- Born: January 16, 1944 (age 81) Seltjarnarnes, Iceland
- Genres: Classical
- Occupation: Cellist
- Instrument: Cello
- Spouse: Guðný Guðmundsdóttir

= Gunnar Kvaran =

Icelandic cellist (born 1944)

Gunnar Kvaran (born 16 January 1944) is an Icelandic cellist. He is considered one of Iceland's leading cellists and string pedagogues and has performed widely in Iceland and abroad.

==Life and career==
Gunnar was born in the town of Seltjarnarnes near Reykjavík, the son of actor Ævar Kvaran and the great-grandson of Einar Hjörleifsson Kvaran. He began studying the cello with Einar Vigfússon at the age of twelve and went to Copenhagen in 1964 to study with the famous Danish-Icelandic cellist Erling Blöndal Bengtsson at the Royal Danish Academy of Music. Later on he studied with Reine Flachot in Paris and Basel.

Gunnar Kvaran has given concerts widely, including Wigmore Hall in London, Carnegie Hall in New York and Beethoven-Haus in Bonn. He has frequently appeared as soloist with the Iceland Symphony Orchestra.

In 1988, he established the Reykjavík Trio with Halldór Haraldsson and Guðný Guðmundsdóttir. He was its cellist for 30 years, until the Trio gave its final concert in 2018.

For 25 years, Gunnar Kvaran taught at the Reykjavík College of Music, where he headed the department of string instruments. He was also professor of stringed instruments and chamber music in the music department at the Iceland Academy of the Arts, where the Reykjavík Trio was the resident chamber music ensemble.

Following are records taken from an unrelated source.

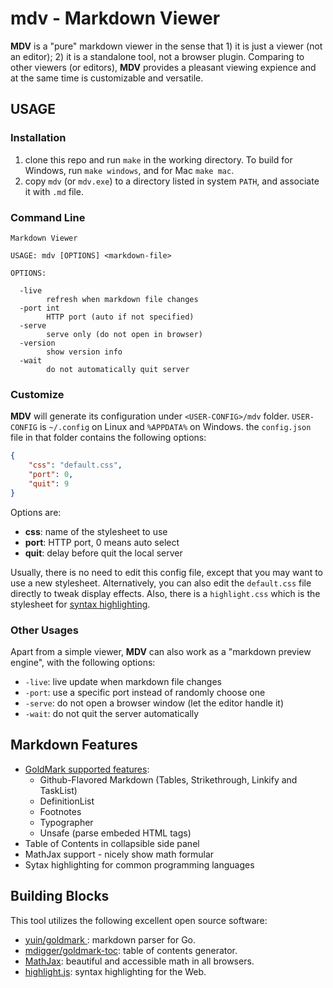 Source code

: # mdv - Markdown Viewer

**MDV** is a "pure" markdown viewer in the sense that 1) it is just a viewer (not an editor); 2) it is a standalone tool, not a browser plugin.  Comparing to other viewers (or editors), **MDV** provides a pleasant viewing expience and at the same time is customizable and versatile.

## USAGE

### Installation

1. clone this repo and run `make` in the working directory.  To build for Windows, run `make windows`, and for Mac `make mac`.
1. copy `mdv` (or `mdv.exe`) to a directory listed in system `PATH`, and associate it with `.md` file.

### Command Line

```none
Markdown Viewer

USAGE: mdv [OPTIONS] <markdown-file>

OPTIONS:

  -live
    	refresh when markdown file changes
  -port int
    	HTTP port (auto if not specified)
  -serve
    	serve only (do not open in browser)
  -version
    	show version info
  -wait
    	do not automatically quit server
```

### Customize

**MDV** will generate its configuration under `<USER-CONFIG>/mdv` folder.  `USER-CONFIG` is `~/.config` on Linux and `%APPDATA%` on Windows.  the `config.json` file in that folder contains the following options:

```json
{
    "css": "default.css",
    "port": 0,
    "quit": 9
}
```

Options are:

* **css**: name of the stylesheet to use
* **port**: HTTP port, 0 means auto select
* **quit**: delay before quit the local server

Usually, there is no need to edit this config file, except that you may want to use a new stylesheet.  Alternatively, you can also edit the `default.css` file directly to tweak display effects.   Also, there is a `highlight.css` which is the stylesheet for [syntax highlighting](https://highlightjs.org/).

### Other Usages

Apart from a simple viewer, **MDV** can also work as a "markdown preview engine", with the following options:

* `-live`: live update when markdown file changes
* `-port`: use a specific port instead of randomly choose one
* `-serve`: do not open a browser window (let the editor handle it)
* `-wait`: do not quit the server automatically

## Markdown Features

* [GoldMark supported features](https://github.com/yuin/goldmark):
  * Github-Flavored Markdown (Tables, Strikethrough, Linkify and TaskList)
  * DefinitionList
  * Footnotes
  * Typographer
  * Unsafe (parse embeded HTML tags)
* Table of Contents in collapsible side panel
* MathJax support - nicely show math formular
* Sytax highlighting for common programming languages

## Building Blocks

This tool utilizes the following excellent open source software:

* [yuin/goldmark ](https://github.com/yuin/goldmark): markdown parser for Go.
* [mdigger/goldmark-toc](https://github.com/mdigger/goldmark-toc): table of contents generator.
* [MathJax](https://www.mathjax.org/): beautiful and accessible math in all browsers. 
* [highlight.js](https://highlightjs.org/): syntax highlighting for the Web.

He is married to Guðný Guðmundsdóttir, former concertmaster of the Iceland Symphony Orchestra.

== Recordings ==

- J.S. Bach. Suites for solo cello. Japis, 1994.
- Works by Beethoven, Schubert, Jón Nordal, and Dmitri Shostakovich. With Gísli Magnússon, piano. Japis, 1995.
- Works by Beethoven, Jón Nordal, and Dvořák. With Tríó Reykjavíkur. Japis, 1999.
- Elegía (Elegy). Works by Tchaikovsky, Fauré, Schubert, and others. With Selma Guðmundsdóttir, piano. Sonet, 2004.
- Harpa og selló. With Elísabet Waage, harp. Sonet, 2004.
- Gunnar og Selma. Works by Frédéric Chopin, Mendelssohn, and Robert Schumann. With Selma Guðmundsdóttir, piano. Smekkleysa, 2004.
- Visions Fugitives. With Elísabet Waage, harp. Polarfonia, 2023.